Comment #1 - It's not necessarily the chart with two axes that's bad, it's the data behind it. In the newsletter, most of Stephen's graphs illustrate the relationship between revenue and units sold. I would argue that is comparison is flawed from the beginning and, as such, this type of chart should not be used. My reasoning is that, although it seems like the data is should be related, when you drill down into the data you might find out that the correlation is not as close as you might have thought. Depending on the data:

  • What defines a unit?
  • Are the units the same unit each quarter or are there multiple types of units being charted as one?
  • If there are multiple units, how are the changes in volume accounted for within the sales mix?
  • Won't price increases distort the data over time?
  • How does the chart account for decreases in purchasing power over time i.e inflation over time?
  • If the data is measured by quarter and one of the quarters includes a leap year, how do you account for the extra day?

In my opinion, I think an argument can be made that a dual axis chart showing revenue and units sold is probably not the the best use of a dual-axes chart. That being said I do have to admit that I do use this type comparison at a top-level where the components of variance might be considered immaterial. If a dual-axes chart is to be used the audience should be educated on how to interpret the underlying data and how to recognize and address possible flaws before decisions a made.

Comment #2 - If you are going to present a dual-axis chart, the axes need to be proportional. That means doing the math for each axes to make sure it is in fact proportional to the other.

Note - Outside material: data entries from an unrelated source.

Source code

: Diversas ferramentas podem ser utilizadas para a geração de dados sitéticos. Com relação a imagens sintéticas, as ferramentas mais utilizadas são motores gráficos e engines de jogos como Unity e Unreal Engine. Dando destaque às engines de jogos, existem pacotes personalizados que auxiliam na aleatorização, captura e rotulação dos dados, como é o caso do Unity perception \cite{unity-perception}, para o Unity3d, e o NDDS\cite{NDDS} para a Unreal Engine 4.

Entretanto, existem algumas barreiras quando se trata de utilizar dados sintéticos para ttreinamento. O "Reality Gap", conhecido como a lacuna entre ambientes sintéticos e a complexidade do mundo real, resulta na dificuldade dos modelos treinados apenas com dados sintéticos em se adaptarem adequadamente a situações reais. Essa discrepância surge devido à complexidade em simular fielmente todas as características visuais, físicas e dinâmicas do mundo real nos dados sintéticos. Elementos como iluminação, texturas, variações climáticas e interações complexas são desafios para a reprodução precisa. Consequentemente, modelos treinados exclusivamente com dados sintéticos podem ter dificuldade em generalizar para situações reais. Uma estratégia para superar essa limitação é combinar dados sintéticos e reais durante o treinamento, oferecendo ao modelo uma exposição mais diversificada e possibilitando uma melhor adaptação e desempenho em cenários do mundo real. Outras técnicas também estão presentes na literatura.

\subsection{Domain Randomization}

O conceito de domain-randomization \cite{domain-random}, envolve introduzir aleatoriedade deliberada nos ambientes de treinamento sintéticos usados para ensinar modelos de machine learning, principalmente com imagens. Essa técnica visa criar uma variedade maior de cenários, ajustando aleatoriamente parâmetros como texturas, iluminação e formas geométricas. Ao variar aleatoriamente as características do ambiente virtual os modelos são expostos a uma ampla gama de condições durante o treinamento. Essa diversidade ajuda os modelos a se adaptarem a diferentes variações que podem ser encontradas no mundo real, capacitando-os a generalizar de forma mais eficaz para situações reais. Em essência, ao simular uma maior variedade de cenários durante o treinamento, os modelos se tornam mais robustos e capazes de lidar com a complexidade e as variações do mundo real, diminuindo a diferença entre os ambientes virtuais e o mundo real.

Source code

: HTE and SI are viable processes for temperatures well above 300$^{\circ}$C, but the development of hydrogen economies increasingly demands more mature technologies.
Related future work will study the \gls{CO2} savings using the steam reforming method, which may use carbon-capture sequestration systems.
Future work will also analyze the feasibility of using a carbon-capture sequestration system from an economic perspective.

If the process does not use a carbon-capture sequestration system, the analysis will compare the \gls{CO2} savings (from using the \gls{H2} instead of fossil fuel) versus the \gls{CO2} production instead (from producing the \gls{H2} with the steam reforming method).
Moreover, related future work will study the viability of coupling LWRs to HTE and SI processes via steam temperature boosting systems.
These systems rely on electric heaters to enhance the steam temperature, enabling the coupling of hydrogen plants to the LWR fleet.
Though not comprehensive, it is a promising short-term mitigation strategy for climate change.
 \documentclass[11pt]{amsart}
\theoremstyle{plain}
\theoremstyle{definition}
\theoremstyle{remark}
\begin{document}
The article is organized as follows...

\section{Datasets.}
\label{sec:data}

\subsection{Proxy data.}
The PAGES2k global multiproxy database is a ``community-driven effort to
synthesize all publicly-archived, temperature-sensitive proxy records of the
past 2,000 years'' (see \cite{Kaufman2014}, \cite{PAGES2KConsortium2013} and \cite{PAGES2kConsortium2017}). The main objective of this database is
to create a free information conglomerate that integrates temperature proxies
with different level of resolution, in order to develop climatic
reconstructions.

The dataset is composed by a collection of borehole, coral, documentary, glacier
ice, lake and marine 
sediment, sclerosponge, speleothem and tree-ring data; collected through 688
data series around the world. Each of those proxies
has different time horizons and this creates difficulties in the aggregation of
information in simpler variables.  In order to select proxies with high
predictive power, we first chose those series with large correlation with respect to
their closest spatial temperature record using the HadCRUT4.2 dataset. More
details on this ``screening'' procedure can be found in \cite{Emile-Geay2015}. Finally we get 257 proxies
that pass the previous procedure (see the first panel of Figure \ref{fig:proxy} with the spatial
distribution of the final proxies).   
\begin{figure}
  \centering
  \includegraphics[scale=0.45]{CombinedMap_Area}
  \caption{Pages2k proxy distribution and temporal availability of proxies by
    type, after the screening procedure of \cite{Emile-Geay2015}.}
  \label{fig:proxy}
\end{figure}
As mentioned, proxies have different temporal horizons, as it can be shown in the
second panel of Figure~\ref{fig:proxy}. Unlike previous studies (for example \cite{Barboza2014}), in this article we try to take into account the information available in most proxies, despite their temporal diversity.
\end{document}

Comment #3 - As Stephen observed, line graphs are the best presentation for this type of chart.

Comment #4 - "I can’t think of a single case when there isn’t a better solution than a graph with a dual-scaled axis." In my line of work, we've found that these graphs are very useful for auditing calculations. For example, you are tasked with building a projection of revenue and discounts for the next year. In a healthcare environment, revenue and discounts both contain the same components of variance i.e. work days, fee increases, volume changes, payer mix changes, and changes in service mix or acuity. The calculations the build all of these components can get very complex. Rather than attemping to proof each calculation that builds the projection, this chart can quickly pick up areas of possible error.

In the example below, it's obvious that there's problem with June calculations because the lines are not in sync for that month.

image

Comparing the growth in same-type volumes (for example Radiology vs. Laboratory volumes) is another example.

To conclude, there may in fact be better charts for displaying certain types of data. But if the audience understands the relationships between the data I think there is a place for these charts. And like the example above shows, there's most definitely a place for these charts when performing audits.